- May 2nd, 2017
In retrospect, creating a single Sudanese nation in 1956 was probably a mistake, and the ramifications are continuing.
Sudan is a frontier where the Arab World met the Sub-Saharan African South; this meant that the main industry for centuries involved slavery with the unending flow of Africans into captivity. Enter the Victorian British, combining anti-slavery with the Great-Power race to occupy Africa, and the Imperial era. Sudan, for the first time in centuries, was stable.
Come independence and the British/Egyptian retreat from their shared administration after less than 60 years. The Arab/Islamic North might have – mostly – given up on slavery, but the attitude that Southern Sudanese were racial inferiors in every sense had survived. The civil war was underway even before official independence.
Cue the usual: Outside parties sent in arms; the Russians angled for anyone who wanted to dabble in Marxism in exchange for power; the Salafist Arab world looked for their agents; Arab clans and Southern tribes competed with each other for influence; and various strongmen attempted coups… the usual. In the meantime, 500,000 people were killed and a greater number were displaced.
In 1973, the Addis Abada Agreement brought a respite. The South was promised a degree of autonomy and more of a share in the government. The uneasy peace lasted for 10 years.
In 1983, President Nimeiry announced his new governance model – the whole country would be governed according to Sharia law as an Islamic state. Cue the usual once more, this time for 22 years.
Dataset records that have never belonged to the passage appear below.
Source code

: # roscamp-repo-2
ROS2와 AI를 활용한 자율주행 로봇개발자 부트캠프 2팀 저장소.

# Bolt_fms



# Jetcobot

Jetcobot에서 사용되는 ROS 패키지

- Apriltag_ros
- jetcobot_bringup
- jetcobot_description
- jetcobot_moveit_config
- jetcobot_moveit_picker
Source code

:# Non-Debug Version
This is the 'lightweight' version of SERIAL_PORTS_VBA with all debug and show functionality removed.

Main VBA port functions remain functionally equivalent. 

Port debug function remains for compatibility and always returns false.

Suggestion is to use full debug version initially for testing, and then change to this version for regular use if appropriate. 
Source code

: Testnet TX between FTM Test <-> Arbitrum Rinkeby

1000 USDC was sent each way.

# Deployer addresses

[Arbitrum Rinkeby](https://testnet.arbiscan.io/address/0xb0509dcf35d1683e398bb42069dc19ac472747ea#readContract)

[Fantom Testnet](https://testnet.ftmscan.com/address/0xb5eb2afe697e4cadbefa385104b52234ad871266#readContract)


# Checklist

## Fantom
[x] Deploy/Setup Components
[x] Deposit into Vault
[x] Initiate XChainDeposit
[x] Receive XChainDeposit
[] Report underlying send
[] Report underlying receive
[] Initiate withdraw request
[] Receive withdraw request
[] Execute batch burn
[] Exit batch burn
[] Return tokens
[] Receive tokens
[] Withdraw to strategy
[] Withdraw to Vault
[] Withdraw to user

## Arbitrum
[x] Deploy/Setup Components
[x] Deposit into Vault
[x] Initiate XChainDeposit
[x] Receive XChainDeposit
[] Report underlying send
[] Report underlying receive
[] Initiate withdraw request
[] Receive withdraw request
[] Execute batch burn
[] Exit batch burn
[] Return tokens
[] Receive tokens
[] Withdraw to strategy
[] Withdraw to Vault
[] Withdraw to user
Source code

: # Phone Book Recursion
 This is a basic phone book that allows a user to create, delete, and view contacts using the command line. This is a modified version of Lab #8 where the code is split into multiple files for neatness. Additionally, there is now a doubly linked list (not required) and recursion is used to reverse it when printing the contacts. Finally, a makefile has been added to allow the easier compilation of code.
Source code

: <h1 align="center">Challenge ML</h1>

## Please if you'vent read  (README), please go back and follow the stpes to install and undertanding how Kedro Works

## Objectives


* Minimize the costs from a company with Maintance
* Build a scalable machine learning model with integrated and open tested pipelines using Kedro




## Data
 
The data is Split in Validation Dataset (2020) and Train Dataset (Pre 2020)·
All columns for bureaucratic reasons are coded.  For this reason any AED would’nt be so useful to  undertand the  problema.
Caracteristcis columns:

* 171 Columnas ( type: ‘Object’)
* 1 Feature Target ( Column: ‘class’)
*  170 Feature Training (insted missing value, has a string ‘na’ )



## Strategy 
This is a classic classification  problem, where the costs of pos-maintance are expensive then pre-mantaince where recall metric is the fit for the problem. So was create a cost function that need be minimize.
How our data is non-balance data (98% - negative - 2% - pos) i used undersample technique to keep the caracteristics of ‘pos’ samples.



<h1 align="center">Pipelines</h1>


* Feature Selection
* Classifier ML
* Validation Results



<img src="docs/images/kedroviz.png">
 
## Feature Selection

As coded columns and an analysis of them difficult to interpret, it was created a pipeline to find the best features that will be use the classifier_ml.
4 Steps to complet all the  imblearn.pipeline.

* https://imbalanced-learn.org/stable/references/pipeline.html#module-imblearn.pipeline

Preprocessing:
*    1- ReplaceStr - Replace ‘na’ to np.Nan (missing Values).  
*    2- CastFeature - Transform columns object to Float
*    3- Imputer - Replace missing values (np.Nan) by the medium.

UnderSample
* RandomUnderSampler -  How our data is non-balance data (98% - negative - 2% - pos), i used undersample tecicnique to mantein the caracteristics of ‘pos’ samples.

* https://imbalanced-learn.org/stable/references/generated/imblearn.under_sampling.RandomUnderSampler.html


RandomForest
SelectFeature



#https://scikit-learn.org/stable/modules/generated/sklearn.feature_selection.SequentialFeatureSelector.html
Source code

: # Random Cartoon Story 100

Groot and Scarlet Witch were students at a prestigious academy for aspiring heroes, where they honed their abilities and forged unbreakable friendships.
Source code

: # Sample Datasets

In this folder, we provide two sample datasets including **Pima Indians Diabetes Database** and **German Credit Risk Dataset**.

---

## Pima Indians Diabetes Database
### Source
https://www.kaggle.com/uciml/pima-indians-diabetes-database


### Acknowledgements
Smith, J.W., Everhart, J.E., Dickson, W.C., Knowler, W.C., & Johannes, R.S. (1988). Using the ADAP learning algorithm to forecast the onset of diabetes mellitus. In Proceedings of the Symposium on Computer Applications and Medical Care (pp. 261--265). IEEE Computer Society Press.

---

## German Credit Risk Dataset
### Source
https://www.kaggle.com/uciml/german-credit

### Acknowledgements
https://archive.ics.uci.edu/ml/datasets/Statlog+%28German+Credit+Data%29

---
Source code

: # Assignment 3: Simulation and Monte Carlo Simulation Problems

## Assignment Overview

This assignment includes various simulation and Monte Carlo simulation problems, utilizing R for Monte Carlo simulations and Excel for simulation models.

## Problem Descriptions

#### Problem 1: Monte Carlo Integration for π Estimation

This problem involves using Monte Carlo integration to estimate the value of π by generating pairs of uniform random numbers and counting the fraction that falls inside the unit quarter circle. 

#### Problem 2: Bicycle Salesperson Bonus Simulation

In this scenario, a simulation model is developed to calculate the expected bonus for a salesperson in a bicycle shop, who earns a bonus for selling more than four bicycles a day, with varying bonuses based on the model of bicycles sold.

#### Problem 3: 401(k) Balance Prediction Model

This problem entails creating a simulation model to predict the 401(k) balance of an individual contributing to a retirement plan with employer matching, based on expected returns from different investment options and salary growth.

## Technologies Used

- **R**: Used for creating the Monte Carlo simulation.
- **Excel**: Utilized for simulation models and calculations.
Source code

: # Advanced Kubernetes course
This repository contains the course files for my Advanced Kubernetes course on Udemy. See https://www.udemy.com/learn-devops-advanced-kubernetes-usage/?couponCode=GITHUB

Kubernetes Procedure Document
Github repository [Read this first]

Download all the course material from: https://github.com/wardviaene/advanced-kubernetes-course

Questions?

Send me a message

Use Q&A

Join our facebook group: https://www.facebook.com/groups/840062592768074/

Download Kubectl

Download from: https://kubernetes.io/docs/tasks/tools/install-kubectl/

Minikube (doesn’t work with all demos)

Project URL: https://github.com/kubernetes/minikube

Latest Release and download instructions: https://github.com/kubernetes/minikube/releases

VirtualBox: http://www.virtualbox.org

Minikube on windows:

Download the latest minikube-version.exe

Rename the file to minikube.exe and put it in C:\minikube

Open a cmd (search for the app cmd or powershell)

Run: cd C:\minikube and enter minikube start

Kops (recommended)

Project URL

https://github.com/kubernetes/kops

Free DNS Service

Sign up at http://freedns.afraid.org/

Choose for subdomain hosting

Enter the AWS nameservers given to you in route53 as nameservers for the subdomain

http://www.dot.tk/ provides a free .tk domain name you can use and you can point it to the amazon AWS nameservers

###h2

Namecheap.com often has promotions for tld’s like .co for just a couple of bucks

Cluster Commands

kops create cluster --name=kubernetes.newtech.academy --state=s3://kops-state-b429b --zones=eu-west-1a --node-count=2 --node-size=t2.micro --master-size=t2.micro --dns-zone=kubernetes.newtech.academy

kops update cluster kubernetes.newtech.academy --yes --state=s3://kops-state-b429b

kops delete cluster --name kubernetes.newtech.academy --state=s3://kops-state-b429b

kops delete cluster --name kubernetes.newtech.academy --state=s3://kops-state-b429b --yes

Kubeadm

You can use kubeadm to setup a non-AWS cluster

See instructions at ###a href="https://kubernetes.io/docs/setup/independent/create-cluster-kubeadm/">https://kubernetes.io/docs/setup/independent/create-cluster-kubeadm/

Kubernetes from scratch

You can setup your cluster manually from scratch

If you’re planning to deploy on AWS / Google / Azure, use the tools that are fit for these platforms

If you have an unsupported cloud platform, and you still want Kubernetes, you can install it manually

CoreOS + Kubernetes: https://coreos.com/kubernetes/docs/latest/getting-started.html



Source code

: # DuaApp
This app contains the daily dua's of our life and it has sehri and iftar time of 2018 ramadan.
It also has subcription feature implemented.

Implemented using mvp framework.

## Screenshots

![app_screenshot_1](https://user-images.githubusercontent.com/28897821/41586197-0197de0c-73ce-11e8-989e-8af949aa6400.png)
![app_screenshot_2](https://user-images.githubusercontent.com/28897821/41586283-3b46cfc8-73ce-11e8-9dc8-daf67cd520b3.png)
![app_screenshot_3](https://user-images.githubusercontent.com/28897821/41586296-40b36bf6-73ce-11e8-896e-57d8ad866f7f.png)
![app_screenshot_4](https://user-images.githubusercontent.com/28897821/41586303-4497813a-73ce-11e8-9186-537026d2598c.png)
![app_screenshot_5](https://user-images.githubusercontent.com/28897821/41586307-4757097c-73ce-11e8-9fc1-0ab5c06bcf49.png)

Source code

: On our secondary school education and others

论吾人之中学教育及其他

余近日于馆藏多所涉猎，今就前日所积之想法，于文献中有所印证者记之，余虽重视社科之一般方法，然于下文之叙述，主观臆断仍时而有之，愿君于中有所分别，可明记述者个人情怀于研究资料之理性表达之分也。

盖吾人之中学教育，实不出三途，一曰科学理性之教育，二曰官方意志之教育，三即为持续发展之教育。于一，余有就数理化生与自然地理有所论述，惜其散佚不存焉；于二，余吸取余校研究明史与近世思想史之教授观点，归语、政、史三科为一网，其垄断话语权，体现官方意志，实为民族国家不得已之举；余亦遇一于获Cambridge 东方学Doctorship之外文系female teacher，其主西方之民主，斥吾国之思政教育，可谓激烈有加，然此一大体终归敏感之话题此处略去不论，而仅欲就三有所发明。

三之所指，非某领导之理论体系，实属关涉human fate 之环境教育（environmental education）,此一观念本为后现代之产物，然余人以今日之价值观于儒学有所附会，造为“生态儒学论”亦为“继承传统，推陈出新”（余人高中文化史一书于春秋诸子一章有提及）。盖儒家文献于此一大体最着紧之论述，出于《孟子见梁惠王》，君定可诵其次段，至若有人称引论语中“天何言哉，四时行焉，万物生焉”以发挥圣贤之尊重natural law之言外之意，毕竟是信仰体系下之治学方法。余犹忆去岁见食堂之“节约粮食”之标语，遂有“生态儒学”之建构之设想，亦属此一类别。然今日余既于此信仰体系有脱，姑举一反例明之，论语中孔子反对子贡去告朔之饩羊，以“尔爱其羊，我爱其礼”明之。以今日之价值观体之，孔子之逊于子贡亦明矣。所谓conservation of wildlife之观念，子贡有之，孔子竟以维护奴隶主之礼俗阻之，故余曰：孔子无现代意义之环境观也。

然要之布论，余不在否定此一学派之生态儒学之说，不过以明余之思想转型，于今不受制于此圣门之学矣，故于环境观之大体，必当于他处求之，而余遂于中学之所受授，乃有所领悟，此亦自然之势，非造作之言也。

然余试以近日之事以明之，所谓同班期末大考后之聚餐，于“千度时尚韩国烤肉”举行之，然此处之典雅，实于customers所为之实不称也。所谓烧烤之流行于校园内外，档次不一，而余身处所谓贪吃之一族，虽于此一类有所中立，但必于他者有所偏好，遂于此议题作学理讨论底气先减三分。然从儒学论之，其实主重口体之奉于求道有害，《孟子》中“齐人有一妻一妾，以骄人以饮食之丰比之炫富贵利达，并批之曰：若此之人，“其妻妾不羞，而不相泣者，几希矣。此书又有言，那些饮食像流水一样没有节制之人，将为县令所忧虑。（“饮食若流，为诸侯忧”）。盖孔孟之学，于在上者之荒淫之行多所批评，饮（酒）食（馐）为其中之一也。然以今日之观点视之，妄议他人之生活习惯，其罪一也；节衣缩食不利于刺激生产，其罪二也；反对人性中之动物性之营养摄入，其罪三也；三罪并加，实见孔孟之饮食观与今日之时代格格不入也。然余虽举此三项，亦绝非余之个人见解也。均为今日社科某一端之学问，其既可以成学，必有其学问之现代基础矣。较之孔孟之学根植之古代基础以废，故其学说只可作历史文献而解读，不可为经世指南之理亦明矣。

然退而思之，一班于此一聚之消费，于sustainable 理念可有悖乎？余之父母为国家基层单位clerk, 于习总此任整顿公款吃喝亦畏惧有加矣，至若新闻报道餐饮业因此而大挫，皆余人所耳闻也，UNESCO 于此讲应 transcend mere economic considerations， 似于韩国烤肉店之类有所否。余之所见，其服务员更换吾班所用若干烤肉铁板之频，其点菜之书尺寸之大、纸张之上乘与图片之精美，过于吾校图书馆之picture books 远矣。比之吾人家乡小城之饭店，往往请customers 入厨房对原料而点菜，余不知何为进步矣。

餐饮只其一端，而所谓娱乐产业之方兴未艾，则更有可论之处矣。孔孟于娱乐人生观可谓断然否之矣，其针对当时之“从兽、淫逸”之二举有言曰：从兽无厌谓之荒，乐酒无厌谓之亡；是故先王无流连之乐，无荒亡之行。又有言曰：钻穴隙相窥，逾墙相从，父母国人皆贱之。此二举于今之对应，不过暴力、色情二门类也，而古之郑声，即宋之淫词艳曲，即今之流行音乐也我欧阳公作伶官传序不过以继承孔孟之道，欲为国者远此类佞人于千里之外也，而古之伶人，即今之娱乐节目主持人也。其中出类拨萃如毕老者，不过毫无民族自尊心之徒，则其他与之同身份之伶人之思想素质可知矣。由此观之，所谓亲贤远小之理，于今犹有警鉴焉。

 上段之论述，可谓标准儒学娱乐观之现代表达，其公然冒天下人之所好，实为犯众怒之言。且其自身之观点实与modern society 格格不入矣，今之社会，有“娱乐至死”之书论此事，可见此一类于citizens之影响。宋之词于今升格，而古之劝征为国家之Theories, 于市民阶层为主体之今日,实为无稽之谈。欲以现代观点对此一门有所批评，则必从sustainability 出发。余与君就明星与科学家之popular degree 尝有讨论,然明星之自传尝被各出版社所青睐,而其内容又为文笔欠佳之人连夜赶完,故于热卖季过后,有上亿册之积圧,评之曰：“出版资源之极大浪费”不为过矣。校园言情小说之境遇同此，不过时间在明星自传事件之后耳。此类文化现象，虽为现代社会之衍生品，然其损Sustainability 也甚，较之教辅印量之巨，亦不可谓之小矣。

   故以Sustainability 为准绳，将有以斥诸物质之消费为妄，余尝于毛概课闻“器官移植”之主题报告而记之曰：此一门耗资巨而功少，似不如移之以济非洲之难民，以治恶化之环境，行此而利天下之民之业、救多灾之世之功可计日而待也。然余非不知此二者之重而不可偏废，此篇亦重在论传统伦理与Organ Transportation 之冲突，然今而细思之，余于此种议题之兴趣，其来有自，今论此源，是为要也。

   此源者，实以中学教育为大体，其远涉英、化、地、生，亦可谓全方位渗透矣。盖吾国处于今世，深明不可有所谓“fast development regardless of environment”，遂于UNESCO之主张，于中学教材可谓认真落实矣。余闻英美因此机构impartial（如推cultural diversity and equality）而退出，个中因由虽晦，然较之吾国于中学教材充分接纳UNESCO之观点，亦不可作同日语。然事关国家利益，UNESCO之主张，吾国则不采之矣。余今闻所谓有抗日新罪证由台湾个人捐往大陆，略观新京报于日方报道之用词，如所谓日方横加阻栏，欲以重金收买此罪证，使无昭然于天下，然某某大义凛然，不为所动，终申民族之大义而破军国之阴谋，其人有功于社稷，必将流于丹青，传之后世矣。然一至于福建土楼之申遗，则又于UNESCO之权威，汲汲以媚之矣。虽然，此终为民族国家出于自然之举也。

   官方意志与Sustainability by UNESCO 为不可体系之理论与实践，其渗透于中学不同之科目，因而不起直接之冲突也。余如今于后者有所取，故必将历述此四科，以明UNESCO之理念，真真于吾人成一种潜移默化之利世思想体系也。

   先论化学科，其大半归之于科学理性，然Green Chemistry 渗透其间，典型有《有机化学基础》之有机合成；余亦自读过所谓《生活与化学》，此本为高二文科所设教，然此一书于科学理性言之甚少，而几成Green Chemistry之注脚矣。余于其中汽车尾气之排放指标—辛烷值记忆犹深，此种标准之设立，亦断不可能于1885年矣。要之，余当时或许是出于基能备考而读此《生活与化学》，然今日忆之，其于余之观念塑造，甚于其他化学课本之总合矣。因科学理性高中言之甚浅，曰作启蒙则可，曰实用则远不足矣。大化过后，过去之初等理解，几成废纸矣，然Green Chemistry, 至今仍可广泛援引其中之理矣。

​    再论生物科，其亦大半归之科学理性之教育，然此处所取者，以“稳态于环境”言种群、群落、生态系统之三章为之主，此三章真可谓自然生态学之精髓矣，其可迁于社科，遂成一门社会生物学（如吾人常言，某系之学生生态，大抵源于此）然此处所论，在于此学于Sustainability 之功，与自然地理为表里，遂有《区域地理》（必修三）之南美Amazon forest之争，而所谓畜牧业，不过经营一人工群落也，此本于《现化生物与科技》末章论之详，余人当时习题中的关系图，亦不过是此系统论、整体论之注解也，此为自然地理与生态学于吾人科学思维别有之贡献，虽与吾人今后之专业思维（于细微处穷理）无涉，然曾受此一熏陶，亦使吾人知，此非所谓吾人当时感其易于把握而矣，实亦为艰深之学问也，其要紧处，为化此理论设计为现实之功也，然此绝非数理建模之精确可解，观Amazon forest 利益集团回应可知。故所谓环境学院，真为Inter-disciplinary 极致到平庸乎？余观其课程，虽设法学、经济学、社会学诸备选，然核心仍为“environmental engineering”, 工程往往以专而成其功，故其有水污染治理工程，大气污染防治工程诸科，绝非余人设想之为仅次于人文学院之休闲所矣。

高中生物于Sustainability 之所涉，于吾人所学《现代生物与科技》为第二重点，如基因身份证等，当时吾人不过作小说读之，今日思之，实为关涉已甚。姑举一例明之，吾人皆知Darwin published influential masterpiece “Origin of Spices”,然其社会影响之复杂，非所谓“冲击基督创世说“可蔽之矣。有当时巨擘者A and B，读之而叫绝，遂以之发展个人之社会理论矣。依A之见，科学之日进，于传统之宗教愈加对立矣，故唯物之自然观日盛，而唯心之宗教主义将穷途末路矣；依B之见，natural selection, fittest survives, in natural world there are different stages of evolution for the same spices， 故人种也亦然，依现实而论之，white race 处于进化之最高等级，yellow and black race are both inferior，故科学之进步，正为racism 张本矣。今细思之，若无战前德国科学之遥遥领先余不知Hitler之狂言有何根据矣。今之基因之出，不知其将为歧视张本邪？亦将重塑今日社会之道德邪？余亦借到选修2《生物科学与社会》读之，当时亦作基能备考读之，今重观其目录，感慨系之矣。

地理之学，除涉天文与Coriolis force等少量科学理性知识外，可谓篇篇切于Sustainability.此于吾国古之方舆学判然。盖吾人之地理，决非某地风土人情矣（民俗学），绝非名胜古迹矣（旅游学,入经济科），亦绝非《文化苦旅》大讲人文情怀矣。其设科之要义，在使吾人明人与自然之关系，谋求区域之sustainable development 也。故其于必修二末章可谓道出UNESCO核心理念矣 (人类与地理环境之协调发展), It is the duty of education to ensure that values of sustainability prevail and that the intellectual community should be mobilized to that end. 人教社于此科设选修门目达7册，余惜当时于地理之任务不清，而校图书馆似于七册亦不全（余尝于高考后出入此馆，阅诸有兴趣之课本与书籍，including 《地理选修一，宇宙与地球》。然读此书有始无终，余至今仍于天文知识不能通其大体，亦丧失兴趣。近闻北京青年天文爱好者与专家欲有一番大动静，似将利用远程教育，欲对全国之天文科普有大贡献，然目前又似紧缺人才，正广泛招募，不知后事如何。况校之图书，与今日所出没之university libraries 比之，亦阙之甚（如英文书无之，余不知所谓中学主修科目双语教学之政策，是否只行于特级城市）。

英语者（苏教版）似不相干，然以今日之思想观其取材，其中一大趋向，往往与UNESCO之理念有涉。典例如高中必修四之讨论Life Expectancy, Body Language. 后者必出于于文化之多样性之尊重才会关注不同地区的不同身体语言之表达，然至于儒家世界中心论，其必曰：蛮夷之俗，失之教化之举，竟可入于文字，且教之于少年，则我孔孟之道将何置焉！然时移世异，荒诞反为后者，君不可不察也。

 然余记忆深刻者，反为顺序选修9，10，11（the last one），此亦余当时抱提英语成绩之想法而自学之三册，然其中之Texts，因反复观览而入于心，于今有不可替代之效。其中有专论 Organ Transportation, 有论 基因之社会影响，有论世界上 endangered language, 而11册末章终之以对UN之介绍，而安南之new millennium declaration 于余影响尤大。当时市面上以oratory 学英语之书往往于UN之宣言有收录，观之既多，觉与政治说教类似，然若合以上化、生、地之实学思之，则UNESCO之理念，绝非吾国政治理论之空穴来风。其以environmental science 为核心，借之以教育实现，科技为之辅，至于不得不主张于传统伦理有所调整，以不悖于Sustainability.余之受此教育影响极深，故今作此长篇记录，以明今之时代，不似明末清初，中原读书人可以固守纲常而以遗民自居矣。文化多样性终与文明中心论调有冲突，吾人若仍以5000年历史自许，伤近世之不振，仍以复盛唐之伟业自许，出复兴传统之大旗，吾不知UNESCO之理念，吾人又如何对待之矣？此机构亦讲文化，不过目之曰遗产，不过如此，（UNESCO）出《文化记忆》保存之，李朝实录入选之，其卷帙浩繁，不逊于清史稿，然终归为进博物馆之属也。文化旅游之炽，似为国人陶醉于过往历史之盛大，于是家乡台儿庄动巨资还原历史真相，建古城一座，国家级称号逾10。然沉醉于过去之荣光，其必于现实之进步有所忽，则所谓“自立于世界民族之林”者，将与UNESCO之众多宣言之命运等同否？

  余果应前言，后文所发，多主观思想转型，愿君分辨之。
The Second Sudanese Civil War would claim anywhere between 1 to 2 million lives (usually through starvation) and would displace at least 4 million people – often repeatedly
In 2005, the optimistically named ‘Comprehensive Peace Agreement’ was inked and South Sudan embarked on the process of becoming a new nation in 2011. It took about two years before a new civil war got underway in 2013.
If the two Sudanese civil wars were sordidly complex, the South Sudanese one is much more so. Tribal and political rivalries (especially between the Nuer and the Dinka), gunmen who have known nothing else, ethnic cleansing, well-meaning but meaningless UN interventions and diplomacy, and – probably – Sudan itself sticking their oar in when they can.
Standards of warfare learned in 1956-1973 and 1982-2006, are the new ‘normal’ – robbery, rape, and massacre, along with ‘confiscation’ by armies and paramilitaries to feed themselves. This new war has already displaced a couple of million people, and may have killed as many as 300,000 people so far.
Where one of the four horsemen is galloping about reaping his due, the other three can be expected to turn up soon enough… and they have. Drought has kicked in, and South Sudan has barely any infrastructure to speak of, refugees can’t farm, and what passes for government is setting new standards for incompetence and ineptitude.
But the despair of yet another set of famine-victims have been popping up on our news-feeds, and the NGOs are itching to get in and do good. They’ve been in the Sudan before — many, many times — and cannot redress the real causes of the Famine.
In the long run, however, we have three broad choices, all of them unpalatable: Do nothing and let nature and time take its brutal course; go in and start nation-building (with lousy logistics and few traditions to build-on); or muddle along and hope for the best. At least, the third path seems easiest.